*What this task involves*:
In the entries below, the lines from the one with "for signal recovery problems." through the one with "sensing with coprime" are to be copied exactly; both ends count.

======== Data for review

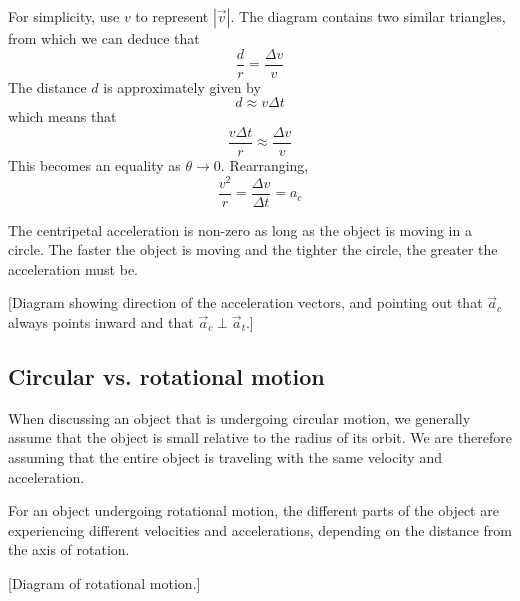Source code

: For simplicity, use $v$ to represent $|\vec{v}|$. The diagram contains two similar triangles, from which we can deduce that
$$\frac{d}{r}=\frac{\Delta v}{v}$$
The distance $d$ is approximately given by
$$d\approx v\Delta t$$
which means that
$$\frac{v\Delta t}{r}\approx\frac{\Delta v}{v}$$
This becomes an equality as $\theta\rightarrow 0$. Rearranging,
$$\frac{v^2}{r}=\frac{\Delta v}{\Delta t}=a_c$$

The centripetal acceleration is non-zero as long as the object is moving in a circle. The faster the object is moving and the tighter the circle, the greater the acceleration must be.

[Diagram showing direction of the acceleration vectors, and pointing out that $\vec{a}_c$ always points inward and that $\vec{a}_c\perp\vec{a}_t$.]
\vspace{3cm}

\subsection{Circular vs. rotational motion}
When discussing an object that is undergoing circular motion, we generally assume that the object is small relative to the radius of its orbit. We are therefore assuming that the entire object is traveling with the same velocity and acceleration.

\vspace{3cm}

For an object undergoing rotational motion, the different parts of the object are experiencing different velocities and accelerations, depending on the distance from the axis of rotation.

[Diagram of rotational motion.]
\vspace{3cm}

================
======== Data for review

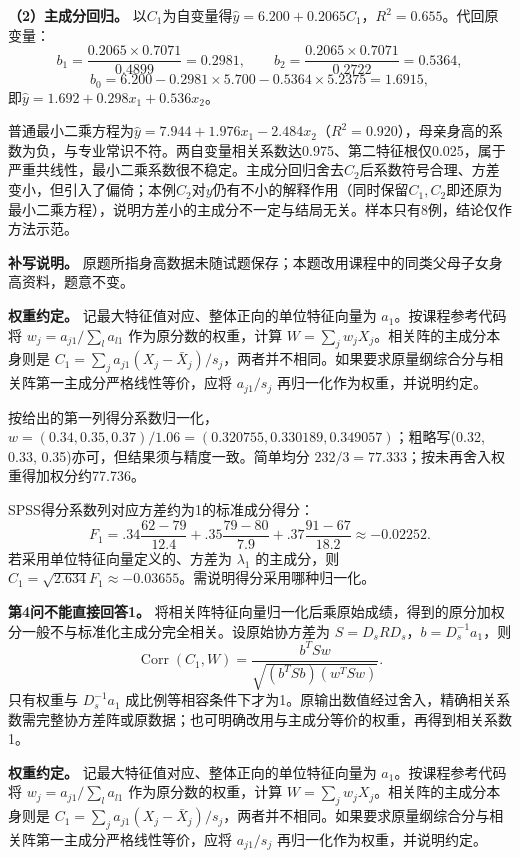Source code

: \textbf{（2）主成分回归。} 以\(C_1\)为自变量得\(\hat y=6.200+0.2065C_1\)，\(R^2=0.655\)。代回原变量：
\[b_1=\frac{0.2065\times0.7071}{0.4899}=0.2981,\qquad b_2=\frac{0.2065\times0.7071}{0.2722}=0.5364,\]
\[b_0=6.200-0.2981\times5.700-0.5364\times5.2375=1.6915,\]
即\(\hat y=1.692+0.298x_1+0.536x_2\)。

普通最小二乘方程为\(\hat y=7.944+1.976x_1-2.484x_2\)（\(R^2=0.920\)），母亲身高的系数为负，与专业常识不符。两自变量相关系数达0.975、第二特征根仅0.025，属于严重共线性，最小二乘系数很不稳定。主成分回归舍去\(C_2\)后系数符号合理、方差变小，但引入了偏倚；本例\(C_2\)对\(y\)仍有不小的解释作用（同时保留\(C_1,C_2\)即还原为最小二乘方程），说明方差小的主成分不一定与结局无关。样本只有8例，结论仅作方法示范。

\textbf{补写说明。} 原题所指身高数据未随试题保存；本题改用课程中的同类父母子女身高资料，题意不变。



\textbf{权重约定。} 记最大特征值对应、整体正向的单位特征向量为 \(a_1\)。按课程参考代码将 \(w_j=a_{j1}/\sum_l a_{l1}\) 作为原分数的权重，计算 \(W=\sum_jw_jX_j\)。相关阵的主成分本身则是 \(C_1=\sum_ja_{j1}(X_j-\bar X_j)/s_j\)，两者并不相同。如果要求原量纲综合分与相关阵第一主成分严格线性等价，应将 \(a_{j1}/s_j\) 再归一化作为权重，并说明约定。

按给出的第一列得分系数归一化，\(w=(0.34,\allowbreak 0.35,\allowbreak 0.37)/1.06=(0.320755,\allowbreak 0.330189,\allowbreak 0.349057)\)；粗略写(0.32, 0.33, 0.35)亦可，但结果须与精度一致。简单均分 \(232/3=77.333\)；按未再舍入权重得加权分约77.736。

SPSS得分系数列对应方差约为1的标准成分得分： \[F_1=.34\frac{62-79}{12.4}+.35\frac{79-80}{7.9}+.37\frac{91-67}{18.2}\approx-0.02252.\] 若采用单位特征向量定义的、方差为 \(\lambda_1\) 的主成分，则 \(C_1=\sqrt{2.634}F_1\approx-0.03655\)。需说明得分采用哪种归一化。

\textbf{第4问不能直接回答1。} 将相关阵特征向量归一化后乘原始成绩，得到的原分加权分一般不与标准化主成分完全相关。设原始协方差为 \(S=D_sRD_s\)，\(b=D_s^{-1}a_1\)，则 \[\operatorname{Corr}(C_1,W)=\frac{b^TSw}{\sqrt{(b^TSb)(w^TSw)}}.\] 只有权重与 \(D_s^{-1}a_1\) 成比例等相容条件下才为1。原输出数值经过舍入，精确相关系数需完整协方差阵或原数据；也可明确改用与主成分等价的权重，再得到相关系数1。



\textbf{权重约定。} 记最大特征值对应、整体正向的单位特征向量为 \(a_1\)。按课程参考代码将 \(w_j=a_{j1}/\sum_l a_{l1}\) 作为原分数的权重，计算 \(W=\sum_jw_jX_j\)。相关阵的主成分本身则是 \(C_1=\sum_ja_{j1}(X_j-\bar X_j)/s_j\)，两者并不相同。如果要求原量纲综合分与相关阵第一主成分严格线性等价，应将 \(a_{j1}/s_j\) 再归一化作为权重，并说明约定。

================
======== Data for review

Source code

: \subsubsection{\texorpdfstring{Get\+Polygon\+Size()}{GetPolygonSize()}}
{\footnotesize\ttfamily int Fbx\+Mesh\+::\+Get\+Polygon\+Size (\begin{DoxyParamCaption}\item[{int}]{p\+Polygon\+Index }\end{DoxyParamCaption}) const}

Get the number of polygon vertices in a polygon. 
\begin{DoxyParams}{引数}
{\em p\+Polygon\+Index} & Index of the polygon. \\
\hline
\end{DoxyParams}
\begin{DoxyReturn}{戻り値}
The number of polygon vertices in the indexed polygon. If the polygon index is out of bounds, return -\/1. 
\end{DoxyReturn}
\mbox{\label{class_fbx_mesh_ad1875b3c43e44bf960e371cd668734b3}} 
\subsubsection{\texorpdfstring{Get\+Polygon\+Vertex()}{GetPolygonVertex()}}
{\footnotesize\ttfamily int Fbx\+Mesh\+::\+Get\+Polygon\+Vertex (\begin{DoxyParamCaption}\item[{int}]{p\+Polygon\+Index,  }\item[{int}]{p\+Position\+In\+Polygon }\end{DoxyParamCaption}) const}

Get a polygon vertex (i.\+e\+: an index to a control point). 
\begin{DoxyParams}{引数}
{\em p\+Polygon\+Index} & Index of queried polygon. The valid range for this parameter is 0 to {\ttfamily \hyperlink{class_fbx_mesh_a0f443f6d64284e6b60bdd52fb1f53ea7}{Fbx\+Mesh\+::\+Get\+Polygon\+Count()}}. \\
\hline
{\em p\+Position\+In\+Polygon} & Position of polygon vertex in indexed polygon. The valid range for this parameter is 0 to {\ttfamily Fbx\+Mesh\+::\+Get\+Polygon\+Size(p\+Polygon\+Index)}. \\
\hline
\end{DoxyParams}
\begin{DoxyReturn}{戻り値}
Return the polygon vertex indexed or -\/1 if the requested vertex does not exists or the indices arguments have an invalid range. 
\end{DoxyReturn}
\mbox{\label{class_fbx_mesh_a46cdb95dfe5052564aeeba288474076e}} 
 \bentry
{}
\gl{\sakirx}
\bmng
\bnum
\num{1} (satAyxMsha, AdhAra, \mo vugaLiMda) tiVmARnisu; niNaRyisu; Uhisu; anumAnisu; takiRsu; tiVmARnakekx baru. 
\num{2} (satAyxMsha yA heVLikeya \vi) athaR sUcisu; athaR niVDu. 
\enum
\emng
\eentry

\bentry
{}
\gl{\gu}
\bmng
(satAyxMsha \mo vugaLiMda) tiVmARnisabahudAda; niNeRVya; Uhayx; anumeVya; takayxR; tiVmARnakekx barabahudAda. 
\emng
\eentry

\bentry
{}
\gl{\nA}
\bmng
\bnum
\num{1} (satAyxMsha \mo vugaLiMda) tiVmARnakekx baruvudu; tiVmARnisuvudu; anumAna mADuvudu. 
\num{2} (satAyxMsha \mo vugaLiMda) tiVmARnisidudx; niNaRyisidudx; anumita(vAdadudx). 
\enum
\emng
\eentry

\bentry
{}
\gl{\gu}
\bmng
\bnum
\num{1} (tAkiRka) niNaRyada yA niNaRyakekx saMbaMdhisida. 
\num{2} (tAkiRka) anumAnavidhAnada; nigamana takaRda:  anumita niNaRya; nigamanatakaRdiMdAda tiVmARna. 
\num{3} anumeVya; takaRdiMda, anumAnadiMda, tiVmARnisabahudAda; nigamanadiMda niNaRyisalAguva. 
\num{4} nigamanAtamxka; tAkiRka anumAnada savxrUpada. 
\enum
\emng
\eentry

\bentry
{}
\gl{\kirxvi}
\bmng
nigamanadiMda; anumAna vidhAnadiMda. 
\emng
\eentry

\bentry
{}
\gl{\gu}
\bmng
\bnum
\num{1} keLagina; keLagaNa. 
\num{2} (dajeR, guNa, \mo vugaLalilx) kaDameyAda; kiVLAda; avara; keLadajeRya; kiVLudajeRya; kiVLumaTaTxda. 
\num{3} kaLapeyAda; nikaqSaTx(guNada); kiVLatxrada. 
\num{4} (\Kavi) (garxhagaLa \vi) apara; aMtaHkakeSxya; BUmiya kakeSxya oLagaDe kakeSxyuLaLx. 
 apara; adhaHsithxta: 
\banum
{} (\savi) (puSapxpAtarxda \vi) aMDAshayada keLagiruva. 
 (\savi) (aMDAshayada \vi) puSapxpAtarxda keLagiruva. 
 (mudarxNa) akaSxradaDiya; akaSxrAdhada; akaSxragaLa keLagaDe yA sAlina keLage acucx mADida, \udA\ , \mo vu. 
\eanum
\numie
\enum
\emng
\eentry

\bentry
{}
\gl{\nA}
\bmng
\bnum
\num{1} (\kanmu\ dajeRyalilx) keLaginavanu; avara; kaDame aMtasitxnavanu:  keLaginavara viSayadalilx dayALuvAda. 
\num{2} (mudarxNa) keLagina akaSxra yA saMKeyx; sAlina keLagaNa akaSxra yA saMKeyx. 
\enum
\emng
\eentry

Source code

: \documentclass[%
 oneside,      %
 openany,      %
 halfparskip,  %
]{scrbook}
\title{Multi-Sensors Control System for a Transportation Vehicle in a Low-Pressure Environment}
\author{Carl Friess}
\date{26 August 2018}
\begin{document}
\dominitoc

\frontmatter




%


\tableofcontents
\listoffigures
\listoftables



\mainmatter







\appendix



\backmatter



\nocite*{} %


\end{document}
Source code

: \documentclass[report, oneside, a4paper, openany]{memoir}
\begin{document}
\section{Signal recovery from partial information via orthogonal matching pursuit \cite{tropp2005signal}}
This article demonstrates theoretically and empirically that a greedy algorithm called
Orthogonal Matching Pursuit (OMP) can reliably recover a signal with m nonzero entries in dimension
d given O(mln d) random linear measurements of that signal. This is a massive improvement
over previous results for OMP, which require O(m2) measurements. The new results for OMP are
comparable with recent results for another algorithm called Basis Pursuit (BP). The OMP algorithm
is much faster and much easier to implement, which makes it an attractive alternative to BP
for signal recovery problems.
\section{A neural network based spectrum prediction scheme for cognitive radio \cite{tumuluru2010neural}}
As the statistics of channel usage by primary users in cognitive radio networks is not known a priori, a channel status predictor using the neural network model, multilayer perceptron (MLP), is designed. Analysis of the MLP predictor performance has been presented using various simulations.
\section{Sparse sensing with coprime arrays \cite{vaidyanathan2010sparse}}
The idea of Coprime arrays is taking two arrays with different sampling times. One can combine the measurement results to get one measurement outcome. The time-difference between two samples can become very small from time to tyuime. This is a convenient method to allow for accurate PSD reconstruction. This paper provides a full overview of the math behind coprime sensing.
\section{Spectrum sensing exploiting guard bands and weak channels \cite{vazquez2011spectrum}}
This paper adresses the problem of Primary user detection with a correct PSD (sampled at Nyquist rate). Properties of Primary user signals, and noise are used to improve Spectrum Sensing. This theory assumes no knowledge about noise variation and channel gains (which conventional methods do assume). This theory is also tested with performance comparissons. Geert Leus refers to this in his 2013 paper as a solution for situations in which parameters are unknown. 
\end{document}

================

*Solved exercise*:
for signal recovery problems.
\section{A neural network based spectrum prediction scheme for cognitive radio \cite{tumuluru2010neural}}
As the statistics of channel usage by primary users in cognitive radio networks is not known a priori, a channel status predictor using the neural network model, multilayer perceptron (MLP), is designed. Analysis of the MLP predictor performance has been presented using various simulations.
\section{Sparse sensing with coprime arrays \cite{vaidyanathan2010sparse}}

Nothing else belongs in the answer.